*** Opening of Data for processing ***

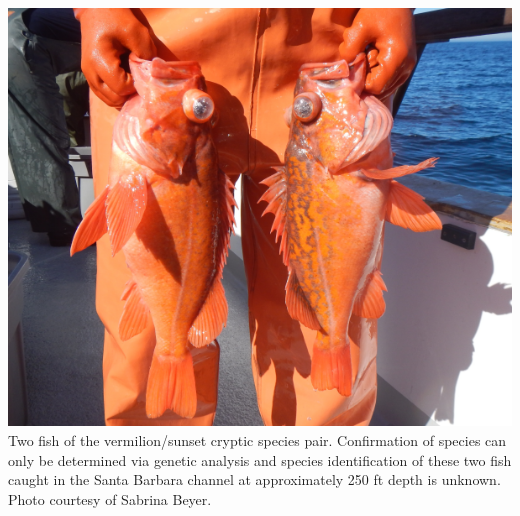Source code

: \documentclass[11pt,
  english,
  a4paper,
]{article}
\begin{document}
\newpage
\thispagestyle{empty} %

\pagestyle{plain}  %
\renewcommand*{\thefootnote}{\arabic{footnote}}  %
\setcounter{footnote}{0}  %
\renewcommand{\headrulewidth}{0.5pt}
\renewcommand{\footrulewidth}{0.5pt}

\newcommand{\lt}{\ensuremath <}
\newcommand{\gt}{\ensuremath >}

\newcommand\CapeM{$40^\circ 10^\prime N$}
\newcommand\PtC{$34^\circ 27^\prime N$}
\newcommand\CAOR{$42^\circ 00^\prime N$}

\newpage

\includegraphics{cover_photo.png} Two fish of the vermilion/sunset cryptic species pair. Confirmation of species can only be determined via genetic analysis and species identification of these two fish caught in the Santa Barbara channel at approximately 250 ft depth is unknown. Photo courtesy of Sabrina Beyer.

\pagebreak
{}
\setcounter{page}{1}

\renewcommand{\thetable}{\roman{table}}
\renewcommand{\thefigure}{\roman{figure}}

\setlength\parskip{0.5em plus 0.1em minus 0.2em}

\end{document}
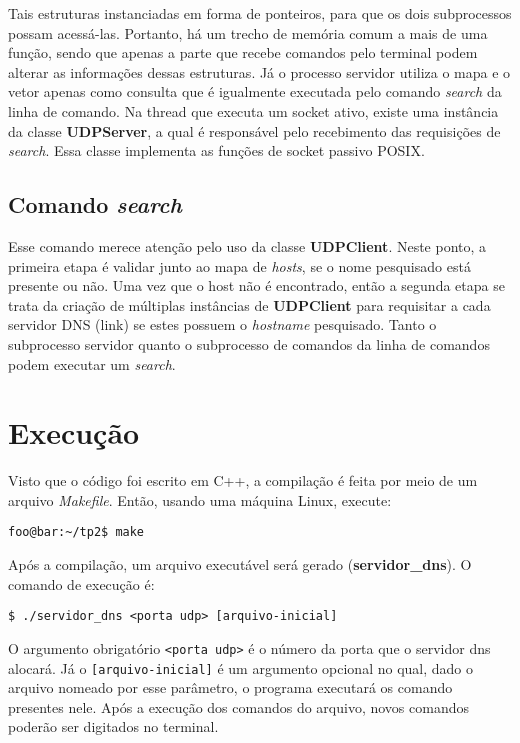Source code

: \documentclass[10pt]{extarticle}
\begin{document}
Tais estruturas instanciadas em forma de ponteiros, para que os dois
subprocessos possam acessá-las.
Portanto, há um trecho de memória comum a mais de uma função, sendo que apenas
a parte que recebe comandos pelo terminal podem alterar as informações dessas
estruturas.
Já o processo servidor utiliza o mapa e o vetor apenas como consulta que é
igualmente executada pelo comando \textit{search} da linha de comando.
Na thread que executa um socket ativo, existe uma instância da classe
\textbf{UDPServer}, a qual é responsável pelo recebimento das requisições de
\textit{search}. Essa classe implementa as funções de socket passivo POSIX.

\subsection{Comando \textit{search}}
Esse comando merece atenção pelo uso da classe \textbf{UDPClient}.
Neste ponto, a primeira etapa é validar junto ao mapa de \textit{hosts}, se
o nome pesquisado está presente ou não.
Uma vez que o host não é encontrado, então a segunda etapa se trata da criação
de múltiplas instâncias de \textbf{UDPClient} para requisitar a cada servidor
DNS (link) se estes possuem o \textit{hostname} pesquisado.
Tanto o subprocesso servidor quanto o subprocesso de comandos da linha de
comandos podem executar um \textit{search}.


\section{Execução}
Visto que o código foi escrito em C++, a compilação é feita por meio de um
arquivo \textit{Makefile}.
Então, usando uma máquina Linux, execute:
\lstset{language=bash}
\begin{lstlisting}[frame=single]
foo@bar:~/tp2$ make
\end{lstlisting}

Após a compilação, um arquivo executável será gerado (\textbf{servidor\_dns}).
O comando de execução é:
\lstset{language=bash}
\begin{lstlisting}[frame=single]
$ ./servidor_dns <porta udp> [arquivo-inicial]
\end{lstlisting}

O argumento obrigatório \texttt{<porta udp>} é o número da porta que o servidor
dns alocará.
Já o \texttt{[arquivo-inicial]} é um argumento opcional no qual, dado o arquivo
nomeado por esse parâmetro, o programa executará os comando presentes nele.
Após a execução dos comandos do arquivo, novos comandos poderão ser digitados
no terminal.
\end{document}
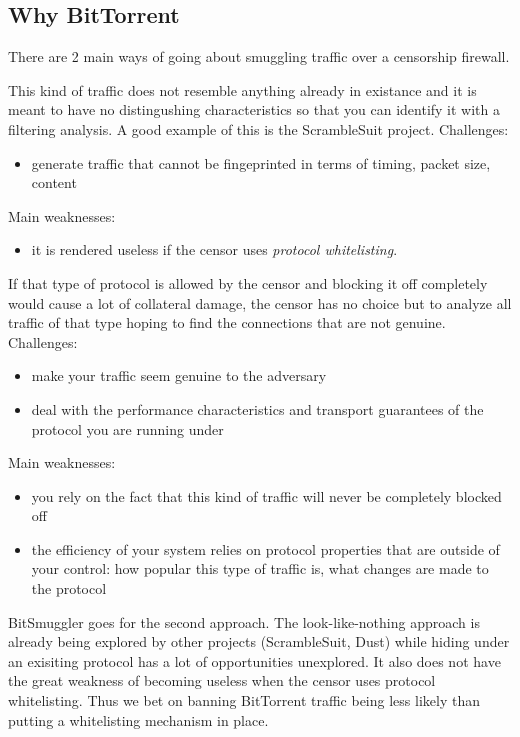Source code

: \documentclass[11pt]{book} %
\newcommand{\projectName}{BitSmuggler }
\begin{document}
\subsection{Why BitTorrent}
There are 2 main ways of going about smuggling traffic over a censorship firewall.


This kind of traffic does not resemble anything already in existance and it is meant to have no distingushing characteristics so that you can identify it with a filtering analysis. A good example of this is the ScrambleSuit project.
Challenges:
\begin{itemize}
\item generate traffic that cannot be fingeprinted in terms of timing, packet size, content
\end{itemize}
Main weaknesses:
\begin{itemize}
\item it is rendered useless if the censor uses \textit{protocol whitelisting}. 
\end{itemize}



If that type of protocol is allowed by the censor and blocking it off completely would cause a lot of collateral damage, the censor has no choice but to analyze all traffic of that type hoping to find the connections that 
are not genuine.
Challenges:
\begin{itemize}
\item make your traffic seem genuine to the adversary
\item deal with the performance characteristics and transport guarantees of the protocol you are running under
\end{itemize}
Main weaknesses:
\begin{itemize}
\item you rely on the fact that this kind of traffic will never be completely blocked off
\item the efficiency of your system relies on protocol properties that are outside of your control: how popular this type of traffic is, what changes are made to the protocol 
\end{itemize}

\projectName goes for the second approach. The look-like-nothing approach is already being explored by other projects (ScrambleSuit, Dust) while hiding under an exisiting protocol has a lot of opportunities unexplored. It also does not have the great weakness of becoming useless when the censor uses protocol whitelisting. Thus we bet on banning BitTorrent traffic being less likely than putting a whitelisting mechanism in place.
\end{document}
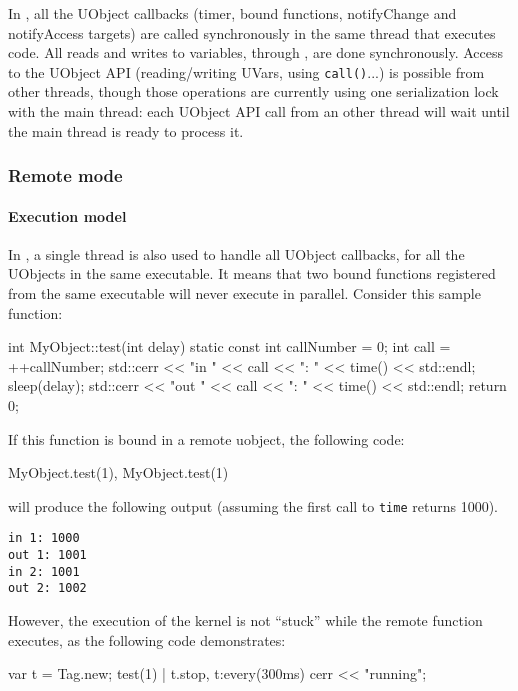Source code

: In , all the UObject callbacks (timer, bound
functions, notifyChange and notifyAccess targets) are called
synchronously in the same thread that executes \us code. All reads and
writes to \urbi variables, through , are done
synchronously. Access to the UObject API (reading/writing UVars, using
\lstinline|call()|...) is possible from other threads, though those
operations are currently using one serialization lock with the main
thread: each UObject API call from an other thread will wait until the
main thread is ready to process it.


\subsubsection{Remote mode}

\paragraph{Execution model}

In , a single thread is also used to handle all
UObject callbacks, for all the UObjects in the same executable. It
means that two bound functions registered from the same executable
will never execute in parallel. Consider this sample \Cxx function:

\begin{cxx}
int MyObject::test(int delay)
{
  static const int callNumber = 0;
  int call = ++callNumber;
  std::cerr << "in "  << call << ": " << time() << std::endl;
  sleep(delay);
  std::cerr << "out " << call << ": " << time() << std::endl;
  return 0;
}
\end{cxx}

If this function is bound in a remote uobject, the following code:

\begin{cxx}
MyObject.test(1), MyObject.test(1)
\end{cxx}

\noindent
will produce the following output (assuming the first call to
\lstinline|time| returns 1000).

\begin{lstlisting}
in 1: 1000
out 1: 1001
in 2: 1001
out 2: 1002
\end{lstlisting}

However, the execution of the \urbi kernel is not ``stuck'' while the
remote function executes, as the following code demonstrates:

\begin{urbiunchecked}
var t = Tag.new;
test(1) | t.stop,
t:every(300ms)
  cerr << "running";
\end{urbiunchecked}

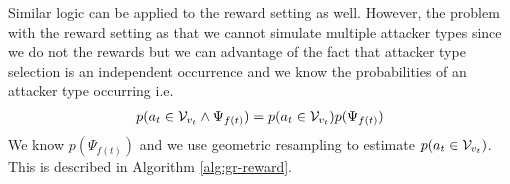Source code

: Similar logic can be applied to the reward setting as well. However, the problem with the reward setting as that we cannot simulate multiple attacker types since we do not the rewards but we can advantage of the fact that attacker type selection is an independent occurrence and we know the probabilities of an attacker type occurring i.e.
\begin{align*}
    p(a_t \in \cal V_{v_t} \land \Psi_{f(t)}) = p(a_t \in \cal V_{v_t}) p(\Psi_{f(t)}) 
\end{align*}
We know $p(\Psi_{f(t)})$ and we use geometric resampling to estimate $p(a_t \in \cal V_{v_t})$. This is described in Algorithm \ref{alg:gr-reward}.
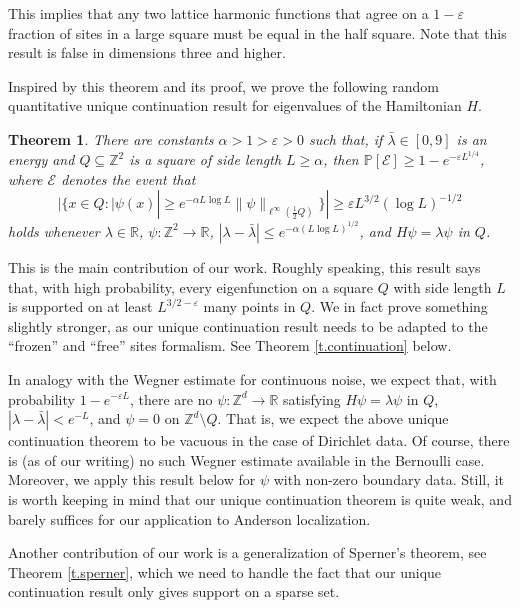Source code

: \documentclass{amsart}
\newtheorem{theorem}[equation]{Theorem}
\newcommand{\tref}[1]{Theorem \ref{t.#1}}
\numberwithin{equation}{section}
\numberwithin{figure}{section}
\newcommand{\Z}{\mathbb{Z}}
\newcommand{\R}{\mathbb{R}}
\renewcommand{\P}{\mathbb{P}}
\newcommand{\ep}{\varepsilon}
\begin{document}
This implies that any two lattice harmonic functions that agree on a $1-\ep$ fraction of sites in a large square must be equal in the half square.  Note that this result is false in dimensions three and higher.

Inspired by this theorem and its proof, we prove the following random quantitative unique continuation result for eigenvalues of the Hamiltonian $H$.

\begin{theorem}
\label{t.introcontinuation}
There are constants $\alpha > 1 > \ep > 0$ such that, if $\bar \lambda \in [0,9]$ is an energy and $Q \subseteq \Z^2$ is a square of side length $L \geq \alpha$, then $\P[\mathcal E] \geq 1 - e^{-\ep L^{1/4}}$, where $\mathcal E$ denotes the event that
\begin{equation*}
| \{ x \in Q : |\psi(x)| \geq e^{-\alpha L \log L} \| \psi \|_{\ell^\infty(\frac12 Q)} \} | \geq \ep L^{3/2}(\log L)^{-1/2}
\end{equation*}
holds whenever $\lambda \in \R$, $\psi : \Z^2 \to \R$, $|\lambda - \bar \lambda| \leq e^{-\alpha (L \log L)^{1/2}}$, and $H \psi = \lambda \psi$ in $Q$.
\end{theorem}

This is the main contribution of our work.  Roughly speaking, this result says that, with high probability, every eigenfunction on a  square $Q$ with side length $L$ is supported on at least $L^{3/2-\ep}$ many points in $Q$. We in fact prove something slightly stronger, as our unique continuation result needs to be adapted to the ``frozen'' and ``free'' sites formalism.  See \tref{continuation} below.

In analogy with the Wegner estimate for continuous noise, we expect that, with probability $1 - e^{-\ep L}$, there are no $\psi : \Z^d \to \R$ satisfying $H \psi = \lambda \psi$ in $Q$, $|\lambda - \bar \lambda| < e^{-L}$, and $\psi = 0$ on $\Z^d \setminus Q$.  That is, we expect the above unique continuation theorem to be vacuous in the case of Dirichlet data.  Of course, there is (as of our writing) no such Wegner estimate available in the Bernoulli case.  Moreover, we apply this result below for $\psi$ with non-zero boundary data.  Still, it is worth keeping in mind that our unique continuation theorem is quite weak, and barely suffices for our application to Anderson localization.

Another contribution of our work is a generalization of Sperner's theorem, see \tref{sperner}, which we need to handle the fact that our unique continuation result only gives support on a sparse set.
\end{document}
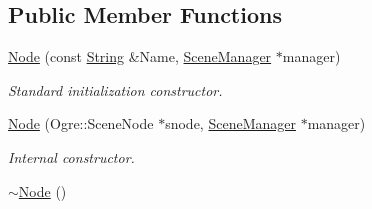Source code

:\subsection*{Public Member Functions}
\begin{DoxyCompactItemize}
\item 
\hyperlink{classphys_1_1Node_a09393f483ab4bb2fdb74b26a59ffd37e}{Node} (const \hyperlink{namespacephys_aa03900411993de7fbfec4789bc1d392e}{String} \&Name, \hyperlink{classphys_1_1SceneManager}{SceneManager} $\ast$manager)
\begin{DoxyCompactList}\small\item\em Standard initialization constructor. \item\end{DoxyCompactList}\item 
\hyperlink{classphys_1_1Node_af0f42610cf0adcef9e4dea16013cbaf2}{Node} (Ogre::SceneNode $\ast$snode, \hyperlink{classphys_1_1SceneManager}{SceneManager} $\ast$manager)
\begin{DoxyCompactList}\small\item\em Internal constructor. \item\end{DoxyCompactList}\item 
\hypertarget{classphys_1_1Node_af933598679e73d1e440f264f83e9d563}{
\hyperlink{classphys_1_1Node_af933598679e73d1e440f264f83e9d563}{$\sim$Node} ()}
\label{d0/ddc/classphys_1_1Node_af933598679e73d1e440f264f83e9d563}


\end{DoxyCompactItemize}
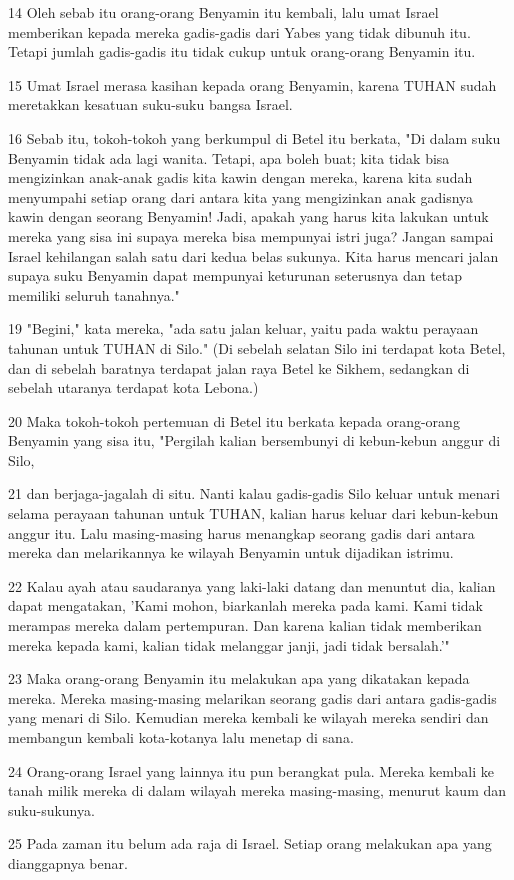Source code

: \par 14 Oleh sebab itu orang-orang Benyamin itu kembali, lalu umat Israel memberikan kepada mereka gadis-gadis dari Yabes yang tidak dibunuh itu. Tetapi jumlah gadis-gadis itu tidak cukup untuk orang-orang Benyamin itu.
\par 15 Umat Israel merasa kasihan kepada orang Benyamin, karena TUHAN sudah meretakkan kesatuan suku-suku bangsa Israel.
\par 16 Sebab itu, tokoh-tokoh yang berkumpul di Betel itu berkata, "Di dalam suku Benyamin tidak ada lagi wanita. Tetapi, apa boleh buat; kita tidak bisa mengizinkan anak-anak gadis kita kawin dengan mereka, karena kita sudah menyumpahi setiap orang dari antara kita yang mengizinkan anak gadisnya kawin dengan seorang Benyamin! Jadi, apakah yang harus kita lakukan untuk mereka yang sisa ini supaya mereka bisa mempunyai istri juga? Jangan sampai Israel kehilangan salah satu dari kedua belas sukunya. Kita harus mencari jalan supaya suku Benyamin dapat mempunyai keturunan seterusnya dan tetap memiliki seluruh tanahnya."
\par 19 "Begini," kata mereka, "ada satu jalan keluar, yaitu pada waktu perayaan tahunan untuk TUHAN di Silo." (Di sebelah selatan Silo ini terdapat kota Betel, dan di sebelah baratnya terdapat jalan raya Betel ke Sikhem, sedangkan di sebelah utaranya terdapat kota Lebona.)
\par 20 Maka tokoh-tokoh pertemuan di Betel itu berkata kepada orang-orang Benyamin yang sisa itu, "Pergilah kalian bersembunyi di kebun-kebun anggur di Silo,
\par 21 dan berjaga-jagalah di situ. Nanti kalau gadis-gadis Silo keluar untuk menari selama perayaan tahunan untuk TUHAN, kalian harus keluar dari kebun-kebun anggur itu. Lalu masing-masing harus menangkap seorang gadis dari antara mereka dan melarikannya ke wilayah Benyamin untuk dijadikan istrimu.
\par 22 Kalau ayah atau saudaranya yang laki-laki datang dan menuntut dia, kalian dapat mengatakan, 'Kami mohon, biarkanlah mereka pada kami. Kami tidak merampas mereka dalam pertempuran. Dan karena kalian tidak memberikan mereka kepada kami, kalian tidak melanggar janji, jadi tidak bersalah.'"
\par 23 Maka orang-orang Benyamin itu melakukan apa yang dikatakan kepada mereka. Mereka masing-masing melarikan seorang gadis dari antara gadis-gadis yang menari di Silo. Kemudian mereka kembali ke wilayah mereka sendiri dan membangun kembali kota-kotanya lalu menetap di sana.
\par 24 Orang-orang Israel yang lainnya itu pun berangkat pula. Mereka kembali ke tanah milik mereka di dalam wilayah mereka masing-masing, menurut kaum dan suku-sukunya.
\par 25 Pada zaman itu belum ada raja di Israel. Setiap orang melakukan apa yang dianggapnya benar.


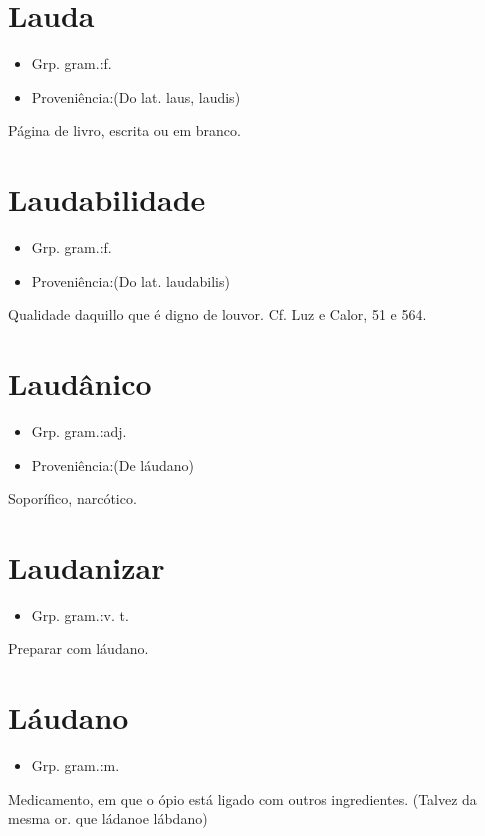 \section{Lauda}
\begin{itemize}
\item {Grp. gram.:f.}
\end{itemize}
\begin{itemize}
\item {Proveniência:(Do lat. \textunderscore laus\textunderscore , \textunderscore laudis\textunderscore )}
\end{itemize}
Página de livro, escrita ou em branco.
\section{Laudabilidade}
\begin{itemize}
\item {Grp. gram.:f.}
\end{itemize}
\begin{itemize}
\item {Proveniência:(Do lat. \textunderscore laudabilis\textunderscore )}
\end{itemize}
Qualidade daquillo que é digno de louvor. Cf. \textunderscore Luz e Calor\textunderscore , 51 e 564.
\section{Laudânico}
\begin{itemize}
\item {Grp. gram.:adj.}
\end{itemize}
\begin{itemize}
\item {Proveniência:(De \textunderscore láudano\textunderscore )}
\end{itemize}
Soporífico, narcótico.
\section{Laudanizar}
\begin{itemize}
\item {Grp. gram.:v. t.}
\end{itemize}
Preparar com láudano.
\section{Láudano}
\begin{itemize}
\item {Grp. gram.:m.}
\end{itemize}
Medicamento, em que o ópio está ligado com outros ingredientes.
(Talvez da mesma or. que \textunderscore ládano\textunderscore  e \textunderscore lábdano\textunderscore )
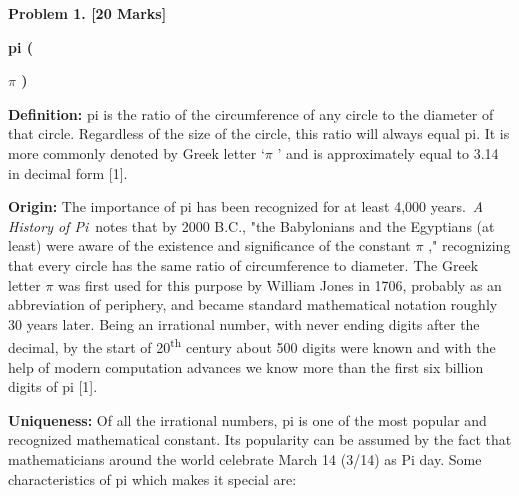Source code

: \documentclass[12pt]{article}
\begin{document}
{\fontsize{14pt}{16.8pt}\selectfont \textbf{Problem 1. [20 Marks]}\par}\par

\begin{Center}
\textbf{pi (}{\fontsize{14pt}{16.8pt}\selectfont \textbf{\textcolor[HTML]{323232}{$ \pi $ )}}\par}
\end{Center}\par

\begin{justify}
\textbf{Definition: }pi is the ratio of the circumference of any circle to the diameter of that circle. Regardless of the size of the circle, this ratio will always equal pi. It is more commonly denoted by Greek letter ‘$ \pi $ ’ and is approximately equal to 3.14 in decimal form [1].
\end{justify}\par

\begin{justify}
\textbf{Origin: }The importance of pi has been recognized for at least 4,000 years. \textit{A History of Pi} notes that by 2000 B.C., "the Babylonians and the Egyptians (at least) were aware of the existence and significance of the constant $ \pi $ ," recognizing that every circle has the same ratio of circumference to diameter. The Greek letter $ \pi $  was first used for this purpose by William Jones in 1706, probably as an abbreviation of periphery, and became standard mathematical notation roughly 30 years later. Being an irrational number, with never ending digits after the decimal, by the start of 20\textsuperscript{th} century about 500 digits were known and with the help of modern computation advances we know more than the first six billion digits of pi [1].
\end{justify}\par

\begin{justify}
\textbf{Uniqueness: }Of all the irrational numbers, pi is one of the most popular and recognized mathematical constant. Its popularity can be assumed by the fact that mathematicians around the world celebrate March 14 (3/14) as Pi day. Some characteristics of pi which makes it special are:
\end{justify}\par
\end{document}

*** Close of Data for processing ***

Only the lines from the top of the records through the line with "of Sabrina Beyer." belong in the copy; write them out exactly, leaving out pictures.

Source code

: \documentclass[11pt,
  english,
  a4paper,
]{article}
\begin{document}
\newpage
\thispagestyle{empty} %

\pagestyle{plain}  %
\renewcommand*{\thefootnote}{\arabic{footnote}}  %
\setcounter{footnote}{0}  %
\renewcommand{\headrulewidth}{0.5pt}
\renewcommand{\footrulewidth}{0.5pt}

\newcommand{\lt}{\ensuremath <}
\newcommand{\gt}{\ensuremath >}

\newcommand\CapeM{$40^\circ 10^\prime N$}
\newcommand\PtC{$34^\circ 27^\prime N$}
\newcommand\CAOR{$42^\circ 00^\prime N$}

\newpage

\includegraphics{cover_photo.png} Two fish of the vermilion/sunset cryptic species pair. Confirmation of species can only be determined via genetic analysis and species identification of these two fish caught in the Santa Barbara channel at approximately 250 ft depth is unknown. Photo courtesy of Sabrina Beyer.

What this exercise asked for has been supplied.